303 オークイルダンジョン 2
「おつかれさまでした。3班に分かれてダンジョン攻略を成し遂げる事も余裕でできそうですね」キルがロムに話しかけた。
「そうじゃな。この先には魔物の気配はほとんど感じんし、いつものように後はダンジョンコアとミミックじゃろうな」
「帰りもロム班だけで戦うんですか?」
「シミュレーションとしてはそうした方が良いのじゃろうな」
「そこまで厳密にやらなくても良いんじゃないか?」グラが話に加わる。
「俺もそう思いますよ」キルが言った。
「帰りの時のエンシェントドラゴン2匹は私達に戦わせて欲しいわね。少しは戦いたいもの」とサキが言った。
「かまわんぞ」とロム。
「それじゃあ、帰りは俺達が戦うよ。

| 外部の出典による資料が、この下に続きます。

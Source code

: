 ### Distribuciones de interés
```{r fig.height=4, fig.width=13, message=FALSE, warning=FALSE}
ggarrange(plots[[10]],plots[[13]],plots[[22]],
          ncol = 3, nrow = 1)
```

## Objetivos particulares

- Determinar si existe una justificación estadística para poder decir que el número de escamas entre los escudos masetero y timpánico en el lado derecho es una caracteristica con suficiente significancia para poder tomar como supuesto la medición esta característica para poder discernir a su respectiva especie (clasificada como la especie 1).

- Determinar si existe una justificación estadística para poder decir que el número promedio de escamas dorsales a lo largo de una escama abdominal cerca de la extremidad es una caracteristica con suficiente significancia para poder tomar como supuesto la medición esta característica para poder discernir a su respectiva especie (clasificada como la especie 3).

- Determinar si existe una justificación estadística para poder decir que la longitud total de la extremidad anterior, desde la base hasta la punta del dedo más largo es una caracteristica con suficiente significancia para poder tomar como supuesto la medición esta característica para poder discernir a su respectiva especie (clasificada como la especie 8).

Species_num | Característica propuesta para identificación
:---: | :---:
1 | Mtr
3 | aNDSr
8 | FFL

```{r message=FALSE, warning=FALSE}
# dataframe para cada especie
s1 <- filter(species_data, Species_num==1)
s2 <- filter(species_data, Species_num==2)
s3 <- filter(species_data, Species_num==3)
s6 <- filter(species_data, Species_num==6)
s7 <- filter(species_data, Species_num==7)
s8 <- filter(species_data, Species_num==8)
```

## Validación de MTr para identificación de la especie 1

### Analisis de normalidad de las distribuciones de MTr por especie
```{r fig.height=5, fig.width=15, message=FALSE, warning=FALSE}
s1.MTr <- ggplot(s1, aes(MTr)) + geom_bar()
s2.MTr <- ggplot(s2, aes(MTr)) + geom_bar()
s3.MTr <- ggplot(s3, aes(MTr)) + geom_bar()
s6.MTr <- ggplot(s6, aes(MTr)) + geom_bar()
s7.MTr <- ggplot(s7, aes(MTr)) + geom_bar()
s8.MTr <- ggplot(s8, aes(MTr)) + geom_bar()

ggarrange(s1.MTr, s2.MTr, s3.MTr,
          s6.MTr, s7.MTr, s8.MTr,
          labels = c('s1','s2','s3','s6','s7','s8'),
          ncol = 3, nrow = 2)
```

それで良いよね」とグラ。
皆んなが頷いた。
翌日ダンジョンコアを確認して宝箱を開けエリクサーをゲットした。ついでにミミックは倒しておく。とって返してエンシェントドラゴン2匹を相手にグラ、サキ、モレノ、ルキアが戦い無事倒す事に成功した。
「こんなもんでしょう!」得意げに言うモレノをルキアがジト目で睨む。いつもの事だ。
ルキアが先頭になって帰りの道を進み始めた。ルキアは盾を構えて戦いに備える。
現れたレッドドラゴンを4人は蹴散らしていく。
グラとサキはややおさえぎみに戦っているのがわかるが、それはモレノとルキアに好きにやらせるためだ。モレノとルキアは楽しそうに伸び伸びと戦っていた。此処まで戦えずに我慢してきたのだろう。どんどん出口に向かって突き進み第12階層で野営、翌日第6階層まで進んで野営し次の日にはダンジョンを脱出した。キルとクリス、ケーナは一度も戦う事なくこのダンジョンを出た事になるが、なぜかユミカの方が不満顔だ。もっと戦いたかったようだ。

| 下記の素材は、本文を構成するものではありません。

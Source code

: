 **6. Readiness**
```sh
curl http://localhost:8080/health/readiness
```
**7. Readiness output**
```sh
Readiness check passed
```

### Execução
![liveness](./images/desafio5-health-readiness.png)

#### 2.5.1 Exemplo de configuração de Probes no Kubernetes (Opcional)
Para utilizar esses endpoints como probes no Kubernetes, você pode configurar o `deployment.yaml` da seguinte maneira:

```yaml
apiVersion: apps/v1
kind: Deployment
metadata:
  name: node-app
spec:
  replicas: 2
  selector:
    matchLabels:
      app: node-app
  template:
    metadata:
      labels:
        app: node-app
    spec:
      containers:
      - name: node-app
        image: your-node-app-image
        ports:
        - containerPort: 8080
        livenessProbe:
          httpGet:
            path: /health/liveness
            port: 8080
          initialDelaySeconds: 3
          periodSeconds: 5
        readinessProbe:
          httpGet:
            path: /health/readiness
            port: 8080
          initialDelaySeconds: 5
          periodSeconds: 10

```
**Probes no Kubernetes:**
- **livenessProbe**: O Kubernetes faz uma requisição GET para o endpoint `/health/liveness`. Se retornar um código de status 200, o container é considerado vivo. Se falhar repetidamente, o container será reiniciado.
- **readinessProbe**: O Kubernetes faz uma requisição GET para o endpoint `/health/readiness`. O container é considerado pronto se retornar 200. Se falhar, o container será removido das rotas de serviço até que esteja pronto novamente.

オーキルの街で1泊して次の予定を相談する予定だが、外部環境の変化も気にかけなければならない。
獣人達との関係がどうなっているのか気にかかった。
晩飯を3班に分かれて情報収集しながら済ませて得た情報によるとやはり獣人軍とロマリア王国との戦争は避けられそうもない状況のようだった。
「これは一旦ベルゲン王国、ルビーノガルツに引き返しておいた方が良さそうだな」グラがロムに言うとロムも頷いた。
「一度緑山泊に立ち寄って話をしておいた方が良いじゃろうな」
「そうね、ジルベルトさんの予想を聞いておいた方が何かと判断の足しになりそうよね」とサキ。
クリスは心配そうに俯いている。ロマリア王国が敗れれば次はベルゲン王国との戦争は避けられなさそうだ。できればロマリア王国で獣人軍を撃退して欲しいものだが望みは小さそうだ。
ベルゲン王国との戦争ともなればルビーノガルツ侯爵家としても兵を出さない事はあり得ない。また領民が戦火に巻き込まれると言う事になるのだ。キルはそういうクリスの思いもわかる。できれば戦場はロマリアまででおさえたいな……とキルも思った。
「ロマリア王国軍に援軍として加わった方が良いかもしれませんね」キルが言った。
グラもサキも驚いた顔でキルを見た。
「なぜ、ロマリア王国を助けにゃならんのじゃ?」ロムが眉根を寄せた。
「ロマリア王国のことなんて関係ないじゃない。滅んだ方がいい国だわ」サキも憤慨して言った。俺達はロマリア王国にあまりいい思いは持っていない。どうしてロマリアのために自分達が戦わなくてはならないのだろうか?そう思うのは当然だ。
「そうですよね……」キルは小さな声で言った。
「明日は緑山泊を目指して出発しよう。まずはそれからだね!」グラが方向性を決めた。
「ジルベルトさんも獣人軍の動きについてはわかっているはずだから、きっと良い作戦を立ててくれるに違いないさ」と笑っていうグラ。
確かにそうすることが一番良いかもしれないと思うキル達だった。